LBC has gained great success in recent years in gynecological cases. LBC is not only making the diagnosis easier for the pathologist but improving the turnaround time too because of single slide to screen. However, the cellularity in LBC and conventional cytology smears are similar but the nuclear details are clear in LBC.[11] Almost no red blood cells in the background in comparison to the conventional smears where hemorrhagic background hampers the final impression in all the cases.[12,13] In our study, a significant number of our cases (11.2%) were inadequate. However, a repeat slide preparation from the residual material made some of the cases adequate and a proper diagnosis could be made. The easiest lesion to diagnose was the colloid nodular goiter. However, compared to conventional cytology, in LBC colloid appears as small droplets. The morphology of thyroiditis cases was similar in both the methods, though the concentration of lymphocytes appears little more and lymphoepithelial clusters could be identified in LBC.

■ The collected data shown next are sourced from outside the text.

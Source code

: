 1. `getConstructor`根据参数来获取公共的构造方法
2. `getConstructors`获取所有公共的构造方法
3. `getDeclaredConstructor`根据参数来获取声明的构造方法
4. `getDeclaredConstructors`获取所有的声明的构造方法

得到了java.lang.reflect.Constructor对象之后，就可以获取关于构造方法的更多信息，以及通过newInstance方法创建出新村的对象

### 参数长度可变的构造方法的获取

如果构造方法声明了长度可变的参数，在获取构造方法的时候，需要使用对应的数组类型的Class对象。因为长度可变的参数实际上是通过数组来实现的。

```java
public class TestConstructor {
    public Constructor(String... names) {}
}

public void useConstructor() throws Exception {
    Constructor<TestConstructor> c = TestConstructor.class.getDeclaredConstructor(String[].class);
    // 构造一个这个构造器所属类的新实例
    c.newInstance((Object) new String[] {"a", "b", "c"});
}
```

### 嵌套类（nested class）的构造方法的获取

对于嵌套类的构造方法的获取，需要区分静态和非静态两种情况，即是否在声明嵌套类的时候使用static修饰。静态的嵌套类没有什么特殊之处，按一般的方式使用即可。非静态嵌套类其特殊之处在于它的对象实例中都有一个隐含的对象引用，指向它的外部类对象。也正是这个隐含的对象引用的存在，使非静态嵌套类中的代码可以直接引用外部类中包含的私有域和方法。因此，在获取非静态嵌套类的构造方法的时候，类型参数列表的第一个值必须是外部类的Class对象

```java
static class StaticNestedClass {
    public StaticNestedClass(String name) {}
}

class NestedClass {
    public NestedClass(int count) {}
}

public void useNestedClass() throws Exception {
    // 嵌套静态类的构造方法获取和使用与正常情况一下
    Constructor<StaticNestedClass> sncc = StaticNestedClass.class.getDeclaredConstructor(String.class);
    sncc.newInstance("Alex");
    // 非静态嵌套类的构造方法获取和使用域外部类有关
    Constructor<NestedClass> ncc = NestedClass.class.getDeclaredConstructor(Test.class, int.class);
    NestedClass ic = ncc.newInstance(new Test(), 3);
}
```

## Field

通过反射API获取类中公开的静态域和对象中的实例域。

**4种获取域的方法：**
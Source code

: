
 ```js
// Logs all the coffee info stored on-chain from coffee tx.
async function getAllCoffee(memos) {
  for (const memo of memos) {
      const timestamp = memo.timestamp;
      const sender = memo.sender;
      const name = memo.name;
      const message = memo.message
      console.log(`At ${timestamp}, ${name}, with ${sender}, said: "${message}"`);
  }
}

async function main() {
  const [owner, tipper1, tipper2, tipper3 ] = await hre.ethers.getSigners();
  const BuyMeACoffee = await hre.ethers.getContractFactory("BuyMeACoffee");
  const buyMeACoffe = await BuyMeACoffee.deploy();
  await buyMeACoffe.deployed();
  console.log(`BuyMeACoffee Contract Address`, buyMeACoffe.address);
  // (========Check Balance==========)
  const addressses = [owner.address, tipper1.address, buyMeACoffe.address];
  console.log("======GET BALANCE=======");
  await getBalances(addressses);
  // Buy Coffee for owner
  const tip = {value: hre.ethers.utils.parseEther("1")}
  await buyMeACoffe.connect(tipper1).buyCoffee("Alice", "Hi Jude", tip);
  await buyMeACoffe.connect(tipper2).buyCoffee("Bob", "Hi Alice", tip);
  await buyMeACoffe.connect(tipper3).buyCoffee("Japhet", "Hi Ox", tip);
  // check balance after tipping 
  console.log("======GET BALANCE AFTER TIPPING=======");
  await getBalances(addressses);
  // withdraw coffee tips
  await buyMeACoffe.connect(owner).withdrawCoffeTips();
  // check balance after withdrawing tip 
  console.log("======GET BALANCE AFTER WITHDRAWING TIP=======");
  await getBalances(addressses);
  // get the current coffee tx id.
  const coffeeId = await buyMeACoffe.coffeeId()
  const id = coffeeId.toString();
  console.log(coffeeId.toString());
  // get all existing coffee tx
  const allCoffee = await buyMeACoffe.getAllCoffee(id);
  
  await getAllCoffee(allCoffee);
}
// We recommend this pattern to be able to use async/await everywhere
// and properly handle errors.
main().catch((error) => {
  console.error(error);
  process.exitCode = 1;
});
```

After making a cytological diagnosis, whatever material remaining in the vial can be used for the application of ancillary techniques such as ICC, flow cytometry, and molecular biology because the LBC method enables the storage of a variable number of cells for up to 6 months after the FNAC.[5,14-17] We have used thyroid markers such as TTF 1, thyroglobulin, LCA, calcitonin which also appeared crisp and clear on LBC. Their visualization being better, helped us in clinching the diagnosis. The number of neoplastic lesions was less in our study, thus a significant comment on morphologic details is not possible. However, it was felt that nuclear groove and inclusions were better appreciated in LBC.[18] Cell Block preparations, a powerful technique, is being used for ages for evaluating tissue morphology and performing immunostaining on sections.[19,20] Cellblock immunohistochemistry is much more reliable owing to the gold standard of histological staining compared to conventional cytology and LBC.[21,22] In a study conducted by Biscotti et al., cell types and cellular arrangements were well preserved in LBC slides. The study also stated that LBC and conventional smears have same diagnostic accuracy.[23] No nuclear and cytoplasmic differences in LBC and conventional smears were noted by another study conducted by Mesonero and Sickel. The diagnostic correlation of both the methods was 90% as per their study.[24] Frost and Cochand-Priollet et al. found variation in nuclear and cytoplasmic features among LBC and CS. Maximum number of cases in their study were turned out to be unsatisfactory.[25,26]

Conventional smears stained with Romanowsky stains or Papanicolaou stain are very well established to diagnose different categories of Bethesda system reporting. A lot of training is required to run both the methods in parallel which may help a reporting cytopathologists in gaining self-confidence and to make them familiar with the distinguishing cytomorphological features of the two methods.

CONCLUSION

LBC is not an alternative to conventional cytology but a good addition to it as it provides excellent nuclear, as well as cytoplasmic details and the drawbacks of conventional cytology such as drying artefact and hemorrhagic background are minimized. It also has an additional advantage of reutilizing the residual material thus preventing a repeat aspiration.